[Material provided]:
***

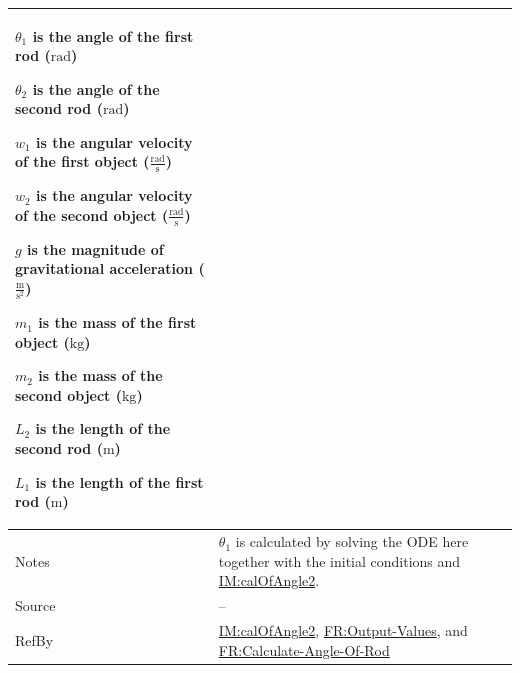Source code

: \documentclass[12pt]{article}
\begin{document}
\begin{minipage}{\textwidth}
\begin{tabular}{>{\raggedright}p{}>{\raggedright\arraybackslash}p{}}
\begin{symbDescription}
              \item{${θ_{1}}$ is the angle of the first rod (${\text{rad}}$)}
              \item{${θ_{2}}$ is the angle of the second rod (${\text{rad}}$)}
              \item{${w_{1}}$ is the angular velocity of the first object ($\frac{\text{rad}}{\text{s}}$)}
              \item{${w_{2}}$ is the angular velocity of the second object ($\frac{\text{rad}}{\text{s}}$)}
              \item{$g$ is the magnitude of gravitational acceleration ($\frac{\text{m}}{\text{s}^{2}}$)}
              \item{${m_{1}}$ is the mass of the first object (${\text{kg}}$)}
              \item{${m_{2}}$ is the mass of the second object (${\text{kg}}$)}
              \item{${L_{2}}$ is the length of the second rod (${\text{m}}$)}
              \item{${L_{1}}$ is the length of the first rod (${\text{m}}$)}
              \end{symbDescription}
\\ \midrule
Notes & ${θ_{1}}$ is calculated by solving the ODE here together with the initial conditions and \hyperref[IM:calOfAngle2]{IM:calOfAngle2}.
        
\\ \midrule
Source & --
         
\\ \midrule
RefBy & \hyperref[IM:calOfAngle2]{IM:calOfAngle2}, \hyperref[outputValues]{FR:Output-Values}, and \hyperref[calcAng]{FR:Calculate-Angle-Of-Rod}
        
\\ \bottomrule
\end{tabular}
\end{minipage}
\end{document}
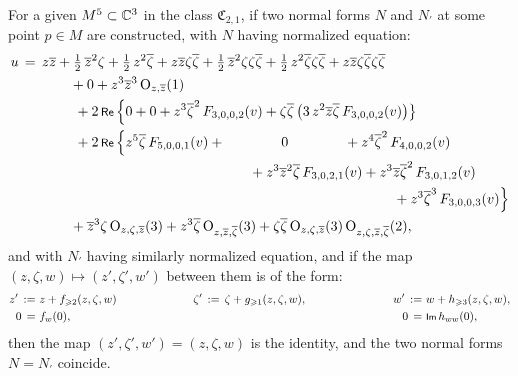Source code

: \documentclass[12pt,twoside,leqno,openany]{amsart}
\begin{document}
\begin{Theorem}
\label{Thm-uniqueness-complete-normal-form-M5-C3}
For a given $M^5 \subset \mathbb{C}^3$ in the class $\mathfrak{C}_{2,1}$,
if two normal forms $N$ and $N_\prime$ 
at some point $p \in M$ are constructed, with $N$ having 
normalized equation:
\[
\aligned
u
&
\,=\,
z\overline{z}
+
\tfrac{1}{2}\,\overline{z}^2\zeta
+
\tfrac{1}{2}\,z^2\overline{\zeta}
+
z\overline{z}\zeta\overline{\zeta}
+
\tfrac{1}{2}\,\overline{z}^2\zeta\zeta\overline{\zeta}
+
\tfrac{1}{2}\,z^2\overline{\zeta}\zeta\overline{\zeta}
+
z\overline{z}\zeta\overline{\zeta}\zeta\overline{\zeta}
\notag
\\
&
\ \ \ \ \ \ \ \ \ \ \ 
+
0
+
z^3\overline{z}^3\,
{\rm O}_{z,\overline{z}}(1)
\notag
\\
&
\ \ \ \ \ \ \ \ \ \ \ \ 
+
2\,\Re\,
\Big\{
0
+
0
+
z^3\overline{\zeta}^2\,
F_{3,0,0,2}(v)
+
\zeta\overline{\zeta}\,
\big(
3\,z^2\overline{z}\overline{\zeta}\,
F_{3,0,0,2}(v)
\big)
\big\}
\notag
\\
&
\ \ \ \ \ \ \ \ \ \ \ \ 
+
2\,\Re\,
\Big\{
z^5\overline{\zeta}\,
F_{5,0,0,1}(v)
+
\ \ \ \ \ \ \ \ \ \ \ \ 
0
\ \ \ \ \ \ \ \ \ \ \ \ 
+
z^4\overline{\zeta}^2\,
F_{4,0,0,2}(v)
\notag
\\
&
\ \ \ \ \ \ \ \ \ \ \ \ \ \ \ \ \ \ \ \ \ \ \ \ \ \ \ \ \ \ \ \ \ \ \ 
\ \ \ \ \ \ \ \ \ \ \ \ \ \ \,
+
z^3\overline{z}^2\overline{\zeta}\,
F_{3,0,2,1}(v)
+
z^3\overline{z}\overline{\zeta}^2\,
F_{3,0,1,2}(v)
\notag
\\
&
\ \ \ \ \ \ \ \ \ \ \ \ \ \ \ \ \ \ \ \ \ \ \ \ \ \ \ \ \ \ \ \ \ \ \
\ \ \ \ \ \ \ \ \ \ \ \ \ \ \ \ \ \ \ \ \ \ \ \ \ \ \ \ \ \ \ \ \ \ \
\ \ \ \ \ \ \ \ \ \ \,
+
z^3\overline{\zeta}^3\,
F_{3,0,0,3}(v)
\Big\}
\notag
\\
&
\ \ \ \ \ \ \ \ \ \ \ 
+
\overline{z}^3\zeta\,
{\rm O}_{z,\zeta,\overline{z}}(3)
+
z^3\overline{\zeta}\,
{\rm O}_{z,\overline{z},\overline{\zeta}}(3)
+
\zeta\overline{\zeta}\,
{\rm O}_{z,\zeta,\overline{z}}(3)\,
{\rm O}_{z,\zeta,\overline{z},\overline{\zeta}}(2),
\endaligned
\]
and with $N_\prime$ having similarly normalized equation,
and if the map $(z, \zeta, w) \longmapsto (z', \zeta', w')$ 
between them is of the form:
\[
\aligned
z'
\,:=\,
&\,
z
+
f_{\geqslant 2}(z,\zeta,w)
\ \ \ \ \ \ \ \ \ \ \ \ \ \ \ \ \ \ \ \
\zeta'
\,:=\,
\zeta
+
g_{\geqslant 1}(z,\zeta,w),
&
\ \ \ \ \ \ \ \ \ \ \ \ \ \ \ \ \ \ \ \
w'
\,:=\,
&\,
w
+
h_{\geqslant 3}(z,\zeta,w),
\\
0
\,=\,
&\,
f_w(0),
&
\ \ \ \ \ \ \ \ \ \ \ \ \ \ \ \ \ \ \ \
0
\,=\,
&\,
\Im\,h_{ww}(0),
\endaligned
\]
then the map $(z',\zeta',w') = (z, \zeta, w)$
is the identity, and the two normal forms 
$N = N_\prime$ coincide.
\end{Theorem}
\end{document}
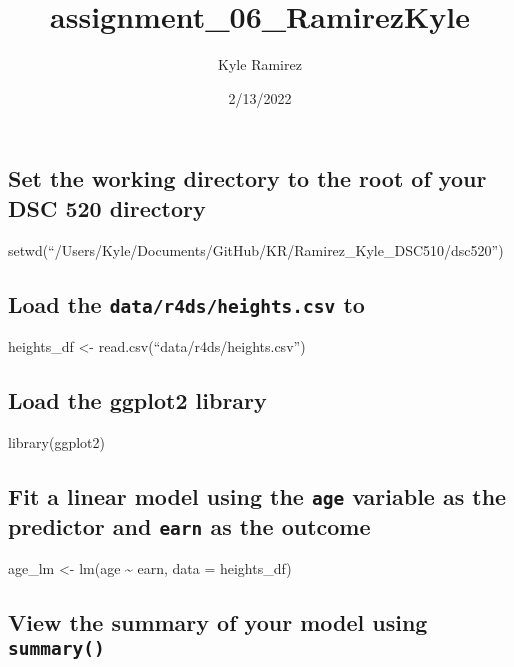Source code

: \documentclass[
]{article}
\title{assignment\_06\_RamirezKyle}
\author{Kyle Ramirez}
\date{2/13/2022}
\begin{document}
\maketitle

\hypertarget{set-the-working-directory-to-the-root-of-your-dsc-520-directory}{%
\subsection{Set the working directory to the root of your DSC 520
directory}\label{set-the-working-directory-to-the-root-of-your-dsc-520-directory}}

setwd(``/Users/Kyle/Documents/GitHub/KR/Ramirez\_Kyle\_DSC510/dsc520'')

\hypertarget{load-the-datar4dsheights.csv-to}{%
\subsection{\texorpdfstring{Load the \texttt{data/r4ds/heights.csv}
to}{Load the data/r4ds/heights.csv to}}\label{load-the-datar4dsheights.csv-to}}

heights\_df \textless- read.csv(``data/r4ds/heights.csv'')

\hypertarget{load-the-ggplot2-library}{%
\subsection{Load the ggplot2 library}\label{load-the-ggplot2-library}}

library(ggplot2)

\hypertarget{fit-a-linear-model-using-the-age-variable-as-the-predictor-and-earn-as-the-outcome}{%
\subsection{\texorpdfstring{Fit a linear model using the \texttt{age}
variable as the predictor and \texttt{earn} as the
outcome}{Fit a linear model using the age variable as the predictor and earn as the outcome}}\label{fit-a-linear-model-using-the-age-variable-as-the-predictor-and-earn-as-the-outcome}}

age\_lm \textless- lm(age \textasciitilde{} earn, data = heights\_df)

\hypertarget{view-the-summary-of-your-model-using-summary}{%
\subsection{\texorpdfstring{View the summary of your model using
\texttt{summary()}}{View the summary of your model using summary()}}\label{view-the-summary-of-your-model-using-summary}}
\end{document}

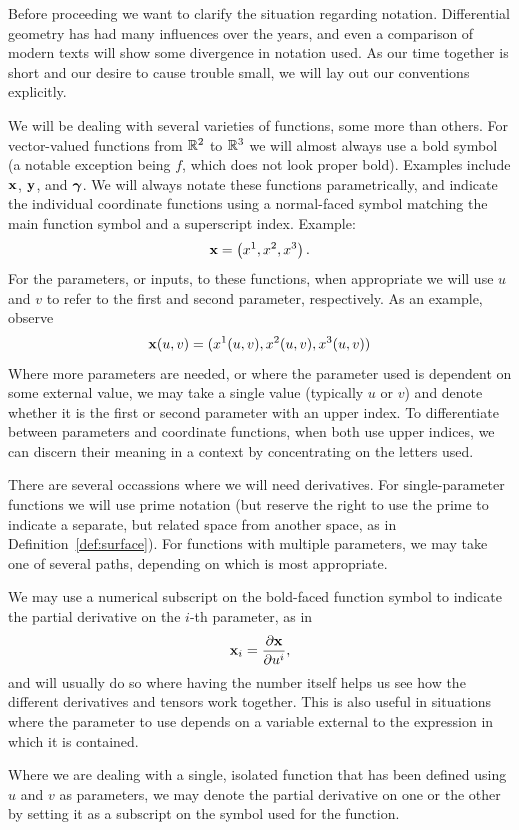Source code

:   \begin{unno_rem}
    Before proceeding we want to clarify the situation regarding notation. Differential geometry has had many influences over the years, and even a comparison of modern texts will show some divergence in notation used. As our time together is short and our desire to cause trouble small, we will lay out our conventions explicitly.

    We will be dealing with several varieties of functions, some more than others. For vector-valued functions from $\mathbb{R}^2$ to $\mathbb{R}^3$ we will almost always use a bold symbol (a notable exception being $f$, which does not look proper bold). Examples include $\mathbf{x}$, $\mathbf{y}$, and $\boldsymbol{\gamma}$. We will always notate these functions parametrically, and indicate the individual coordinate functions using a normal-faced symbol matching the main function symbol and a superscript index. Example:
    \[
      \mathbf{x} = \left(x^1, x^2, x^3\right).
    \]
    For the parameters, or inputs, to these functions, when appropriate we will use $u$ and $v$ to refer to the first and second parameter, respectively. As an example, observe
    \[
      \mathbf{x}(u, v) = (x^1(u, v), x^2(u, v), x^3(u, v))
    \]
    Where more parameters are needed, or where the parameter used is dependent on some external value, we may take a single value (typically $u$ or $v$) and denote whether it is the first or second parameter with an upper index. To differentiate between parameters and coordinate functions, when both use upper indices, we can discern their meaning in a context by concentrating on the letters used. 

    There are several occassions where we will need derivatives. For single-parameter functions we will use prime notation (but reserve the right to use the prime to indicate a separate, but related space from another space, as in Definition~\ref{def:surface}). For functions with multiple parameters, we may take one of several paths, depending on which is most appropriate.

    We may use a numerical subscript on the bold-faced function symbol to indicate the partial derivative on the $i$-th parameter, as in 
    \[
      \mathbf{x}_i = \frac{\partial \mathbf{x}}{\partial u^i},
    \]
    and will usually do so where having the number itself helps us see how the different derivatives and tensors work together. This is also useful in situations where the parameter to use depends on a variable external to the expression in which it is contained.

    Where we are dealing with a single, isolated function that has been defined using $u$ and $v$ as parameters, we may denote the partial derivative on one or the other by setting it as a subscript on the symbol used for the function.
  \end{unno_rem}

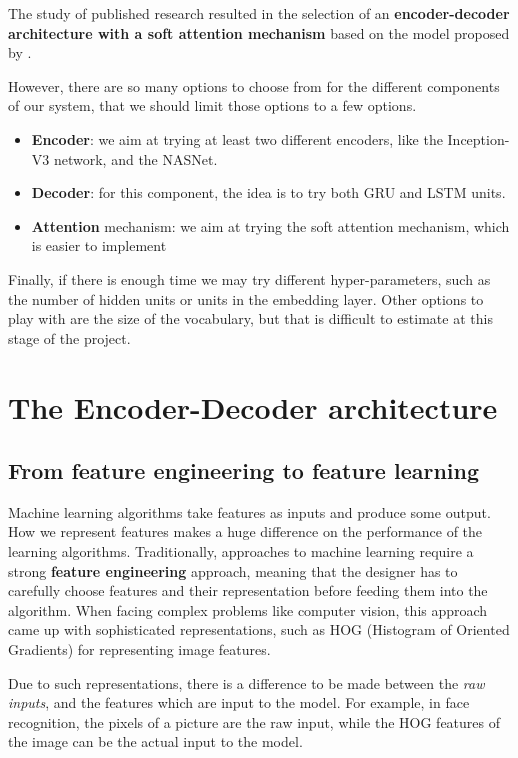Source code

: The study of published research resulted in the selection of an \textbf{encoder-decoder architecture with a soft attention mechanism} based on the model proposed by \citet{Xu2015}. 

However, there are so many options to choose from for the different components of our system, that we should limit those options to a few options.
\begin{itemize}
    \item \textbf{Encoder}: we aim at trying at least two different encoders, like the Inception-V3 network, and the NASNet.
    \item \textbf{Decoder}: for this component, the idea is to try both GRU and LSTM units. 
    \item \textbf{Attention} mechanism: we aim at trying the soft attention mechanism, which is easier to implement
\end{itemize}

Finally, if there is enough time we may try different hyper-parameters, such as the number of hidden units or units in the embedding layer. Other options to play with are the size of the vocabulary, but that is difficult to estimate at this stage of the project.

\section{The Encoder-Decoder architecture}\label{sec:encoder-decoder}

\subsection{From feature engineering to feature learning}

Machine learning algorithms take features as inputs and produce some output. How we represent features makes a huge difference on the performance of the learning algorithms.  Traditionally, approaches to machine learning require a strong \textbf{feature engineering} approach, meaning that the designer has to carefully choose features and their representation before feeding them into the algorithm. When facing complex problems like computer vision, this approach came up with sophisticated representations, such as HOG (Histogram of Oriented Gradients) for representing image features.

Due to such representations, there is a difference to be made between the \textit{raw inputs}, and the features which are input to the model. For example, in face recognition, the pixels of a picture are the raw input, while the HOG features of the image can be the actual input to the model.

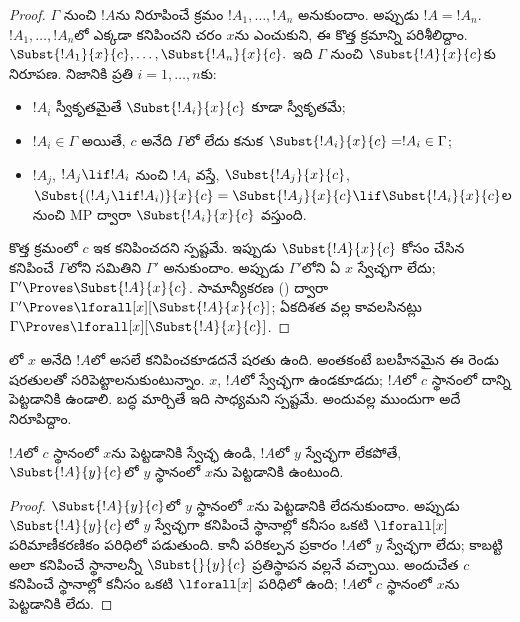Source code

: \documentclass[../../../include/open-logic-section]{subfiles}
\begin{document}
\begin{proof} $\Gamma$ నుంచి $!A$ను నిరూపించే క్రమం $!A_1,\ldots,!A_n$ అనుకుందాం. అప్పుడు $!A=!A_n$. $!A_1,\ldots,!A_n$లో ఎక్కడా కనిపించని చరం $x$ను ఎంచుకుని, ఈ కొత్త క్రమాన్ని పరిశీలిద్దాం. $\Subst{!A_1}{x}{c},\ldots,\Subst{!A_n}{x}{c}.$ ఇది $\Gamma$ నుంచి $\Subst{!A}{x}{c}$కు నిరూపణ. నిజానికి ప్రతి $i=1,\ldots,n$కు: \begin{itemize} \item $!A_i$ స్వీకృతమైతే $\Subst{!A_i}{x}{c}$ కూడా స్వీకృతమే; \item $!A_i \in \Gamma$ అయితే, $c$ అనేది $\Gamma$లో లేదు కనుక $\Subst{!A_i}{x}{c} = !A_i \in \Gamma$; \item $!A_j$, $!A_j \lif !A_i$ నుంచి $!A_i$ వస్తే, $\Subst{!A_j}{x}{c}$, $\Subst{(!A_j \lif !A_i)}{x}{c}
= \Subst{!A_j}{x}{c} \lif \Subst{!A_i}{x}{c}$ల నుంచి MP ద్వారా $\Subst{!A_i}{x}{c}$ వస్తుంది. \end{itemize} కొత్త క్రమంలో  $c$ ఇక కనిపించదని స్పష్టమే. ఇప్పుడు $\Subst{!A}{x}{c}$ కోసం చేసిన  కనిపించే $\Gamma$లోని  సమితిని $\Gamma'$ అనుకుందాం. అప్పుడు $\Gamma'$లోని ఏ  $x$ స్వేచ్ఛగా లేదు; $\Gamma' \Proves \Subst{!A}{x}{c}$. సామాన్యీకరణ () ద్వారా $\Gamma'
\Proves \lforall[x][\Subst{!A}{x}{c}]$; ఏకదిశత వల్ల కావలసినట్లు $\Gamma \Proves
\lforall[x][\Subst{!A}{x}{c}]$.
\end{proof}

\begin{explain}
లో $x$ అనేది $!A$లో అసలే కనిపించకూడదనే షరతు ఉంది. అంతకంటే బలహీనమైన ఈ రెండు షరతులతో సరిపెట్టాలనుకుంటున్నాం. $x$, $!A$లో స్వేచ్ఛగా ఉండకూడదు; $!A$లో $c$ స్థానంలో దాన్ని పెట్టడానికి  ఉండాలి. బద్ధ  మార్చితే ఇది సాధ్యమని స్పష్టమే. అందువల్ల ముందుగా అదే నిరూపిద్దాం.
\end{explain}

\begin{lem}
$!A$లో $c$ స్థానంలో $x$ను పెట్టడానికి స్వేచ్ఛ ఉండి, $!A$లో $y$ స్వేచ్ఛగా లేకపోతే, $\Subst{!A}{y}{c}$లో $y$ స్థానంలో $x$ను పెట్టడానికి  ఉంటుంది.
\end{lem}

\begin{proof} $\Subst{!A}{y}{c}$లో $y$ స్థానంలో $x$ను పెట్టడానికి  లేదనుకుందాం. అప్పుడు $\Subst{!A}{y}{c}$లో $y$ స్వేచ్ఛగా కనిపించే స్థానాల్లో కనీసం ఒకటి $\lforall[x]$ పరిమాణీకరణికం పరిధిలో పడుతుంది. కానీ పరికల్పన ప్రకారం $!A$లో $y$ స్వేచ్ఛగా లేదు; కాబట్టి అలా కనిపించే స్థానాలన్నీ $\Subst{}{y}{c}$ ప్రతిస్థాపన వల్లనే వచ్చాయి. అందుచేత $c$ కనిపించే స్థానాల్లో కనీసం ఒకటి $\lforall[x]$ పరిధిలో ఉంది; $!A$లో $c$ స్థానంలో $x$ను పెట్టడానికి  లేదు.
\end{proof}
\end{document}
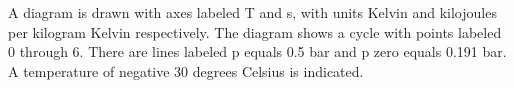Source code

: A diagram is drawn with axes labeled T and s, with units Kelvin and kilojoules per kilogram Kelvin respectively. The diagram shows a cycle with points labeled 0 through 6. There are lines labeled p equals 0.5 bar and p zero equals 0.191 bar. A temperature of negative 30 degrees Celsius is indicated.
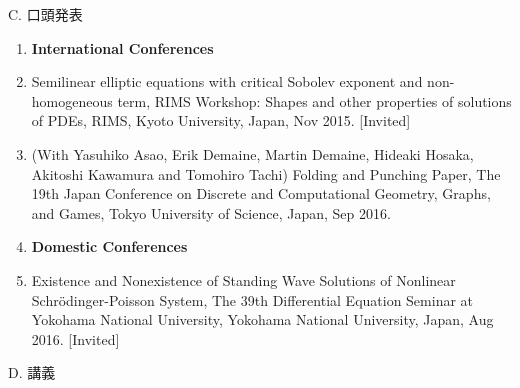 \documentclass[a4j,twocolumn]{jarticle}
\begin{document}
\vspace{0.2cm}
\noindent
C. 口頭発表

\vspace{0.1cm}

\begin{enumerate}
 \item[] {\bf International Conferences}
 \item Semilinear elliptic equations with critical Sobolev exponent and
       non-homogeneous term, RIMS Workshop: Shapes and other properties
       of solutions of PDEs, RIMS, Kyoto University, Japan, Nov 2015.
       [Invited]
 \item (With Yasuhiko Asao, Erik Demaine, Martin Demaine, Hideaki
       Hosaka, Akitoshi Kawamura and Tomohiro Tachi)
       Folding and Punching Paper, The 19th Japan Conference on Discrete
       and Computational Geometry, Graphs, and Games, Tokyo University
       of Science, Japan, Sep 2016.
 \item[] {\bf Domestic Conferences}
 \item Existence and Nonexistence of Standing Wave Solutions of
       Nonlinear Schr\"{o}dinger-Poisson System,
       The 39th Differential Equation Seminar at Yokohama National
       University, Yokohama National University, Japan, Aug 2016.
       [Invited]
\end{enumerate}

\vspace{0.2cm}
\noindent
D. 講義

\vspace{0.1cm}
\end{document}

***

[Exercise]: Find the lines in the entries above where "hyperref" occurs, and copy each of them.

[Reply to the task]:
Notes & ${θ_{1}}$ is calculated by solving the ODE here together with the initial conditions and \hyperref[IM:calOfAngle2]{IM:calOfAngle2}.
RefBy & \hyperref[IM:calOfAngle2]{IM:calOfAngle2}, \hyperref[outputValues]{FR:Output-Values}, and \hyperref[calcAng]{FR:Calculate-Angle-Of-Rod}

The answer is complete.